• DIRECTIONS: Only the lines from the start of the entries through the line with "## Acknowledgements" are wanted; please output them exactly.

··· EXTRACTED DATA

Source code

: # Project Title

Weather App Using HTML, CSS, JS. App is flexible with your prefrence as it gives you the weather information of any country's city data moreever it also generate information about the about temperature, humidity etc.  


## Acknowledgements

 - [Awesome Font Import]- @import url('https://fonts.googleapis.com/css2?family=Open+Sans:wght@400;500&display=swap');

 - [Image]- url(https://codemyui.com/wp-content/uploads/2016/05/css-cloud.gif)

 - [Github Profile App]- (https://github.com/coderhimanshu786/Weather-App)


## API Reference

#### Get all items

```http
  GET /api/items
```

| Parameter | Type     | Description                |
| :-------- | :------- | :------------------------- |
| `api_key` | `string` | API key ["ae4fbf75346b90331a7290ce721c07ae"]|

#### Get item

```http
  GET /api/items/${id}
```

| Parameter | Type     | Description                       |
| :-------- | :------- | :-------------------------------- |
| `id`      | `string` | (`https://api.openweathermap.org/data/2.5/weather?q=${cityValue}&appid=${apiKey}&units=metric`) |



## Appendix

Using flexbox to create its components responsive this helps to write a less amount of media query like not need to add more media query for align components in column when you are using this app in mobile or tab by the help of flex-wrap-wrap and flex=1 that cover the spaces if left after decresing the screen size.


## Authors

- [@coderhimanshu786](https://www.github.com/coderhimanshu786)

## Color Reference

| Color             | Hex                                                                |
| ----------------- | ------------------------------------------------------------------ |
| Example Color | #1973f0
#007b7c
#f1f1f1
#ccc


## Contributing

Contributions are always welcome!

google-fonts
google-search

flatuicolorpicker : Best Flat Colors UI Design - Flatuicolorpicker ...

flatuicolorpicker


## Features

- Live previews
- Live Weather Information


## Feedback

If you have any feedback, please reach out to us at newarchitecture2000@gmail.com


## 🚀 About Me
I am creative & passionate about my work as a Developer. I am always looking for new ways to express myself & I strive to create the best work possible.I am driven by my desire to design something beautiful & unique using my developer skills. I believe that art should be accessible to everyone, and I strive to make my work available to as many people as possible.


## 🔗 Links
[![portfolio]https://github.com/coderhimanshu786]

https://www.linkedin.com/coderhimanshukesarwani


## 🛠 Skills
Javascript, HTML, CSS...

······

• SOLUTION BELOW:
Source code

: # Project Title

Weather App Using HTML, CSS, JS. App is flexible with your prefrence as it gives you the weather information of any country's city data moreever it also generate information about the about temperature, humidity etc.  


## Acknowledgements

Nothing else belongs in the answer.